* _WHAT IS EXPECTED_:
Locate every line in the records below that holds the word "needed" and return each one.

* _DATA_:
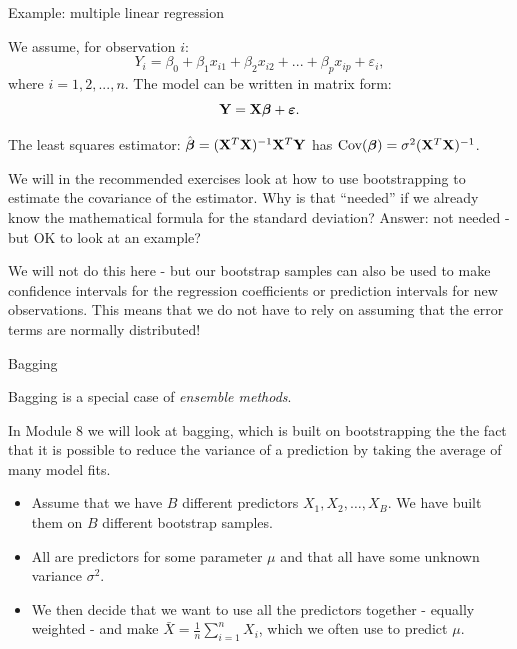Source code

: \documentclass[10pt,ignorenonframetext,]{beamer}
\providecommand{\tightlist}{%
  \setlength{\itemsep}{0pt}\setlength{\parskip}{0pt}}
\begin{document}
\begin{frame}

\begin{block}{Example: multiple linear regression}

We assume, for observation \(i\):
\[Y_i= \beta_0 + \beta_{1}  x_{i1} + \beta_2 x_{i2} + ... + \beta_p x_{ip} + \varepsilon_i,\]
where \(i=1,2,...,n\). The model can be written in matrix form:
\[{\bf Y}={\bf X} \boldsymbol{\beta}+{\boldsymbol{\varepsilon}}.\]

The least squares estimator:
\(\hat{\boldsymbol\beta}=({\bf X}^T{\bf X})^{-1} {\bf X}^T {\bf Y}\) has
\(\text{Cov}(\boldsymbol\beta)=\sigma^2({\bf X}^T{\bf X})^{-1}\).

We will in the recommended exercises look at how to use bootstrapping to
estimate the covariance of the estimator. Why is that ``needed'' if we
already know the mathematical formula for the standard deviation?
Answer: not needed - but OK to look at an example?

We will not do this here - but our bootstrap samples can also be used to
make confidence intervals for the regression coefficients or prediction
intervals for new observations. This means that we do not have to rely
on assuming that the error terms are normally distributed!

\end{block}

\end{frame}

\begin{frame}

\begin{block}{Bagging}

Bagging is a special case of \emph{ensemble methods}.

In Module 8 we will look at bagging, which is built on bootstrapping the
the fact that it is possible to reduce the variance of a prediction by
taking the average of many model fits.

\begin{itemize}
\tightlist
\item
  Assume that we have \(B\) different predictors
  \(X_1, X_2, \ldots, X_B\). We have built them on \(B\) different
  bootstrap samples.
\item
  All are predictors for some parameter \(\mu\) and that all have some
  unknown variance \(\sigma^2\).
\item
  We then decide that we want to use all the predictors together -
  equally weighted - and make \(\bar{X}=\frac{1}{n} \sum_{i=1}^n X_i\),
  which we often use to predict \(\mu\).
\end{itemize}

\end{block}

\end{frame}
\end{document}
---
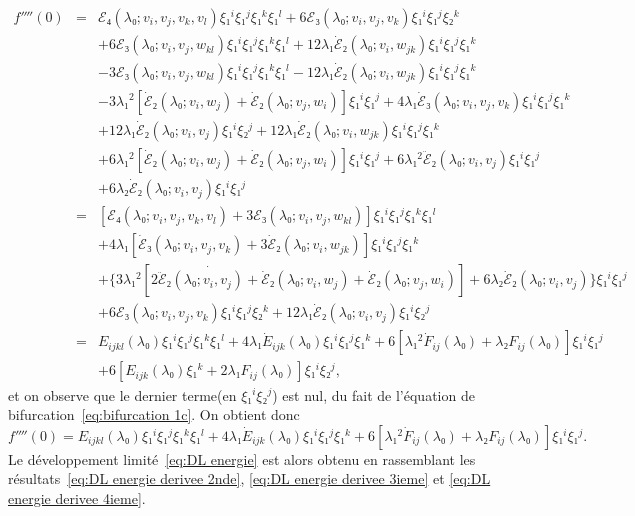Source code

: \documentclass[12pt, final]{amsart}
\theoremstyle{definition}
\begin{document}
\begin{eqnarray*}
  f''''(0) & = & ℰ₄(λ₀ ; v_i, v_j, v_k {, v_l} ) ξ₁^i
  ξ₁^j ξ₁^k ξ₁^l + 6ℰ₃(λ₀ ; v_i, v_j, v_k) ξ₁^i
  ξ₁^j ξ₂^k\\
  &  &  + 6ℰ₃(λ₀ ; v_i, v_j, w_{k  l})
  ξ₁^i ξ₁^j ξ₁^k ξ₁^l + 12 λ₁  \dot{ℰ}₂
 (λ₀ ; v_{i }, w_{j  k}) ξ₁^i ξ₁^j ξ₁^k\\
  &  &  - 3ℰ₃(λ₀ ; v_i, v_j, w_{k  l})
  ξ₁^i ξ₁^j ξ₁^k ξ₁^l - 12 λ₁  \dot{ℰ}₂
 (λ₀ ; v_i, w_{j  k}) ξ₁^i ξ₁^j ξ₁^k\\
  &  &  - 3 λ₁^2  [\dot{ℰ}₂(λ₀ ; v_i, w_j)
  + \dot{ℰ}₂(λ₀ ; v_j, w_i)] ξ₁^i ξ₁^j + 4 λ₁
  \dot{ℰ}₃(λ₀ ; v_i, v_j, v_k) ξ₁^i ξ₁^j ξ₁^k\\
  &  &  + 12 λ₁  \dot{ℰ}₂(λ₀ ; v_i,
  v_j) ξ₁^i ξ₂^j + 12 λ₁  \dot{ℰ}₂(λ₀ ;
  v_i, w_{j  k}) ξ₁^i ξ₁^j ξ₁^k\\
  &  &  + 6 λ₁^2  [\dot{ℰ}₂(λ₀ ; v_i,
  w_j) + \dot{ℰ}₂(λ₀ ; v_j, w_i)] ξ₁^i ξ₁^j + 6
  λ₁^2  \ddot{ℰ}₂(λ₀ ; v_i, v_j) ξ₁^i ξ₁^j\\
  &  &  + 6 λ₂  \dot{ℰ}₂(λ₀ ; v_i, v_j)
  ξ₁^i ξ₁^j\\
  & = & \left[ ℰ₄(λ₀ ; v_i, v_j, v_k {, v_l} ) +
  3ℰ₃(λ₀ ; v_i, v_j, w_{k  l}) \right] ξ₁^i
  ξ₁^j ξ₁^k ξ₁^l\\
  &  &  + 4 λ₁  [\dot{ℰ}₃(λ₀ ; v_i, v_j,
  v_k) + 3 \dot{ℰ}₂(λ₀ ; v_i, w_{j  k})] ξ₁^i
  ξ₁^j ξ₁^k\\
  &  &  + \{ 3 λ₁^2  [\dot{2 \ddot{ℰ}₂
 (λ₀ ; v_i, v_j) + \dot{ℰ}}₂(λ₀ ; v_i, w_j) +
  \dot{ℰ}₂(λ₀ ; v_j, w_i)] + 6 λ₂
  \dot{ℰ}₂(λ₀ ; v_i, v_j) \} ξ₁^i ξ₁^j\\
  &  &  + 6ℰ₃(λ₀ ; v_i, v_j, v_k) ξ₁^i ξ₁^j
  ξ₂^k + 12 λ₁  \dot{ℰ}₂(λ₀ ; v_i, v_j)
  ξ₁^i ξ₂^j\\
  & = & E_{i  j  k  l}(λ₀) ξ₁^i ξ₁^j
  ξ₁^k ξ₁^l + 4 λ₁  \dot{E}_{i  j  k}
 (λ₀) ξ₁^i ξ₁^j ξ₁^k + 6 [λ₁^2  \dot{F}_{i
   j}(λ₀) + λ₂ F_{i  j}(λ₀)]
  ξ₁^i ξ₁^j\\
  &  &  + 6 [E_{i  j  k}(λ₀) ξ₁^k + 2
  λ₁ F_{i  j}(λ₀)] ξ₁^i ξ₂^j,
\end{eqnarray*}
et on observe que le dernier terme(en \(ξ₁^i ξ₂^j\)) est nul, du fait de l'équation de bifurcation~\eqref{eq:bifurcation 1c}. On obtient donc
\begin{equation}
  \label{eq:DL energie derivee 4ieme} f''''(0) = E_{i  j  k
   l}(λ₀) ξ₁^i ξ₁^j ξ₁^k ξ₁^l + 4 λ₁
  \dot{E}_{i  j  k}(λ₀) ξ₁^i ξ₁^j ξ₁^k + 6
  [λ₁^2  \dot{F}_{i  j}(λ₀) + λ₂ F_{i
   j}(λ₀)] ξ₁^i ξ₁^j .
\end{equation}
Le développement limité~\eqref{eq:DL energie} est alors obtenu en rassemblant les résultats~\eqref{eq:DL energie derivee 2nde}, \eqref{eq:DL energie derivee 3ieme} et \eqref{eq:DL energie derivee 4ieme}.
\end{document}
* * *
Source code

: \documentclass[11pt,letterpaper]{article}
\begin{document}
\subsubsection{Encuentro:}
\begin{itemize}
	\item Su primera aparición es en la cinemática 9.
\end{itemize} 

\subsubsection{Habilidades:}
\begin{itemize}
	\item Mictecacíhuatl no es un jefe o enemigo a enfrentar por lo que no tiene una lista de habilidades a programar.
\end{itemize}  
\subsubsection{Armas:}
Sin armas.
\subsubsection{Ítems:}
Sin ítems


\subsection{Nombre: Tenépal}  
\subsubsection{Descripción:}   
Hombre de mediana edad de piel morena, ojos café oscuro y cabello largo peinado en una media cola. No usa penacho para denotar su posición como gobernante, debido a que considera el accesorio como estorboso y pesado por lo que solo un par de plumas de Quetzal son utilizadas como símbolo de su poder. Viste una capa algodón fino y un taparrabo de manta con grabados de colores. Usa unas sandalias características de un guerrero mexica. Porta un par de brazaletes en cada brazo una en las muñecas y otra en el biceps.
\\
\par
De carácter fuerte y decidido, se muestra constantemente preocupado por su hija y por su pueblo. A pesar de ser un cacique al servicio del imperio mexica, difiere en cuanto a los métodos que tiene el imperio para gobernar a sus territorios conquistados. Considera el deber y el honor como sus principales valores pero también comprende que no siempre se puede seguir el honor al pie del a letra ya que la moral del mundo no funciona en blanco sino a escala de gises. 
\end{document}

* _SOLVED EXERCISE_:
estimate the covariance of the estimator. Why is that ``needed'' if we
Answer: not needed - but OK to look at an example?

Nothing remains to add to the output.